Mark Cuban Answers All Your Questions, Part 1
My guess is that Mark Cuban doesn’t sleep very much. In addition to his various entrepreneurial activities, including an attempt to start up a new pro football league, he also managed to respond to a great many of the questions you all posed on our superfreako user-generated Q&A. (The only thing missing is a question about who he wants to win the NBA finals that start tonight; I am guessing it’s the Cavs.)
Thanks to all of you for your great questions. And thanks especially to Mark for the answers, which I am pretty sure you will find as fascinating as I do. Because he did such a thorough job, I’m going to break his answers into two posts. Below is the first; the second will follow in a day or three.
Q: As a longtime and passionate consumer of music, I really enjoyed your latest post on the current state of the music industry. I think the contradictions the music industry predicates itself on, as you pointed out, are ripe for a Freakonomics study. My question is this: How can the music industry as we know it survive without DRM — and yet, conversely, how can they survive with it?
A: The question really is how can the music industry survive with DRM. DRM doesn’t change whether or not people steal music, because all music is already available to those who are willing to steal without DRM. So the music companies spend money on DRM in a futile effort to protect music when that money could be spent finding better ways to sell music, or could be used to reduce the price of music.
Q: How long will it be before pro sports teams start giving partial ownership of the franchise to players, instead of paying a salary to the star players? It could get around the salary cap and it would give the star players incentive to invest themselves with the team since they would get a cut.
A: Never, because players will always be replaced at some point.
Q: As a fan, I feel the No. 1 problem with the NBA is inconsistent refereeing. I would say about a quarter of the games I watch seem to be made less fair by the referees. What can the NBA do to improve the impartiality of officiating?
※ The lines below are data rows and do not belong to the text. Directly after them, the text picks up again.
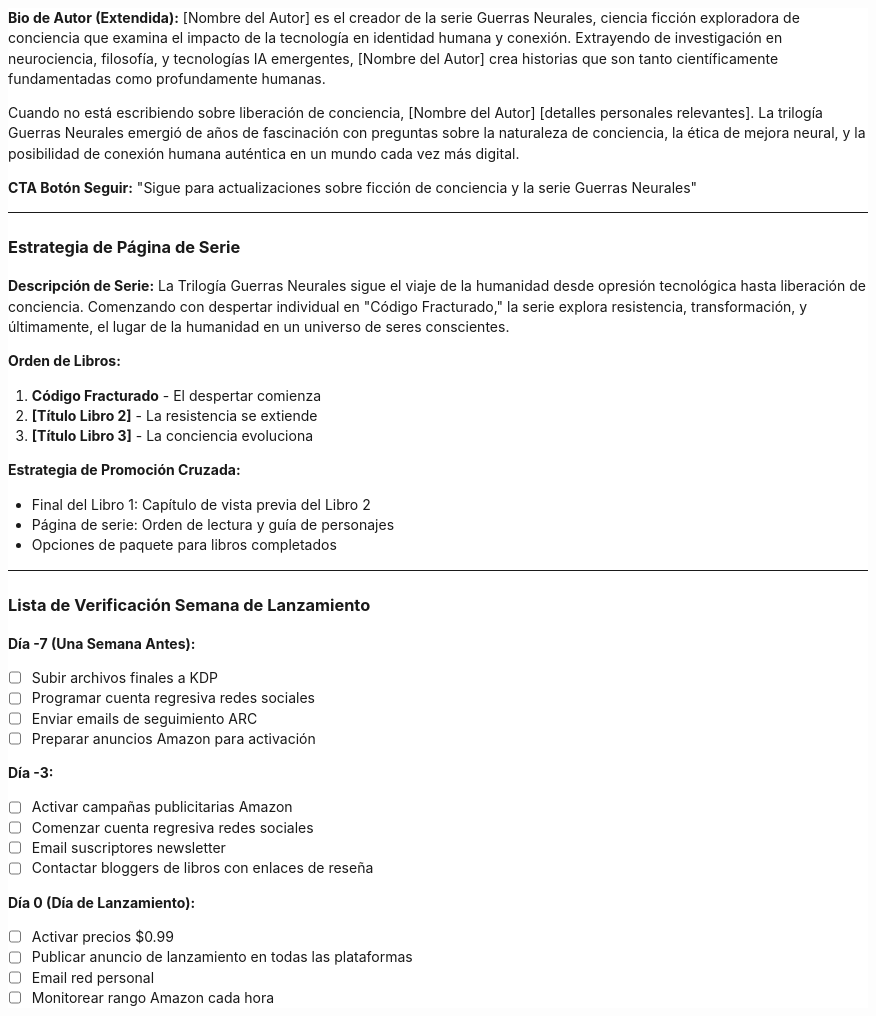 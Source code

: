 **Bio de Autor (Extendida):**
[Nombre del Autor] es el creador de la serie Guerras Neurales, ciencia ficción exploradora de conciencia que examina el impacto de la tecnología en identidad humana y conexión. Extrayendo de investigación en neurociencia, filosofía, y tecnologías IA emergentes, [Nombre del Autor] crea historias que son tanto científicamente fundamentadas como profundamente humanas.

Cuando no está escribiendo sobre liberación de conciencia, [Nombre del Autor] [detalles personales relevantes]. La trilogía Guerras Neurales emergió de años de fascinación con preguntas sobre la naturaleza de conciencia, la ética de mejora neural, y la posibilidad de conexión humana auténtica en un mundo cada vez más digital.

**CTA Botón Seguir:** "Sigue para actualizaciones sobre ficción de conciencia y la serie Guerras Neurales"

---

### Estrategia de Página de Serie

**Descripción de Serie:**
La Trilogía Guerras Neurales sigue el viaje de la humanidad desde opresión tecnológica hasta liberación de conciencia. Comenzando con despertar individual en "Código Fracturado," la serie explora resistencia, transformación, y últimamente, el lugar de la humanidad en un universo de seres conscientes.

**Orden de Libros:**
1. **Código Fracturado** - El despertar comienza
2. **[Título Libro 2]** - La resistencia se extiende
3. **[Título Libro 3]** - La conciencia evoluciona

**Estrategia de Promoción Cruzada:**
- Final del Libro 1: Capítulo de vista previa del Libro 2
- Página de serie: Orden de lectura y guía de personajes
- Opciones de paquete para libros completados

---

### Lista de Verificación Semana de Lanzamiento

**Día -7 (Una Semana Antes):**
- [ ] Subir archivos finales a KDP
- [ ] Programar cuenta regresiva redes sociales
- [ ] Enviar emails de seguimiento ARC
- [ ] Preparar anuncios Amazon para activación

**Día -3:**
- [ ] Activar campañas publicitarias Amazon
- [ ] Comenzar cuenta regresiva redes sociales
- [ ] Email suscriptores newsletter
- [ ] Contactar bloggers de libros con enlaces de reseña

**Día 0 (Día de Lanzamiento):**
- [ ] Activar precios $0.99
- [ ] Publicar anuncio de lanzamiento en todas las plataformas
- [ ] Email red personal
- [ ] Monitorear rango Amazon cada hora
A: It would cost me too much money to answer.
Q: How far are we away from a hedge fund buying and actively running a professional sports franchise?
A: I think a hedge fund controlled by one or two individuals will own a sports team at some point.
Q: Professional soccer/football teams have for years used “junior” or “youth” teams to develop talent. While the American major sports have the NCAA as their feeder system, do you think this is a project the NBA could use, where they could develop local talent?
A: Yes. If the NBA didn’t prevent it, I would quickly create an organization that mirrors what hockey does with its juniors programs, and how basketball and soccer players are developed outside the U.S. I’m a believer that you should be able to pursue whatever profession you choose, and the NCAA shouldn’t be able to stop you if that profession happens to be in a collegiate sport they control.
I’m not advocating that 15-year-olds play in the NBA, but I am saying that a 15-year-old who has dreams of being in the NBA should be able to play on the same team year-round and have the opportunity to have the same coach year-round. That college-age players shouldn’t be limited to practicing with only four players on the court in the summer, or whatever other bizarre rules the NCAA has put in place, any more than a violinist, opera singer or software developer should be limited in their efforts to be the best they can be at their profession
Q: Do you ever tire of hearing from Pittsburgh sports fans, begging you to buy their troubled franchises? As a lifelong Pens/Pirates fan, I am hoping the answer is “No – and I’ve got my checkbook out right now.”
A: No. I’m proud to be from the ‘Burg and I’m a huge fan of all Pittsburgh sports.
Q: Do you plan on bidding on the Cubs at all? As a fan of the other Chicago team, I’m beginning to think they really need some help.
A: It depends on what assets are offered for sale as part of the transaction.
Q: On another blog, you were quoted as saying, “The stock market is probably the worst investment vehicle out there” and that you should only invest your money when you have an informational advantage. First, do you own any stock? And second, what kind of investment opportunities do you think present information asymmetries?
A: I own stocks that are strategic to my private investments. I typically make the investment and hold it for an extended period of time. I buy stocks with the hope that I will never sell them.
As far as information symmetries, I don’t know that there are any. Unfortunately, most people forget that whenever they buy or sell a stock, there is someone, usually a professional investment firm, on the other side of the trade. I’m pretty sure the other side isn’t there with the intent of losing money.
Q: Has scouting in the NBA evolved? Does MLB’s trend toward Moneyball–esque statistical analysis play a larger role in the NBA given the growing number of high-school and foreign players entering the league versus NCAA players of yesteryear?
A: It’s certainly evolved. The one variable that makes most Moneyball-type scenarios unworkable in the NBA is coaching. The difference in styles between MLB teams is minimal, while the difference in style between the Spurs and Suns is dramatic. A player may thrive in one and struggle in the other.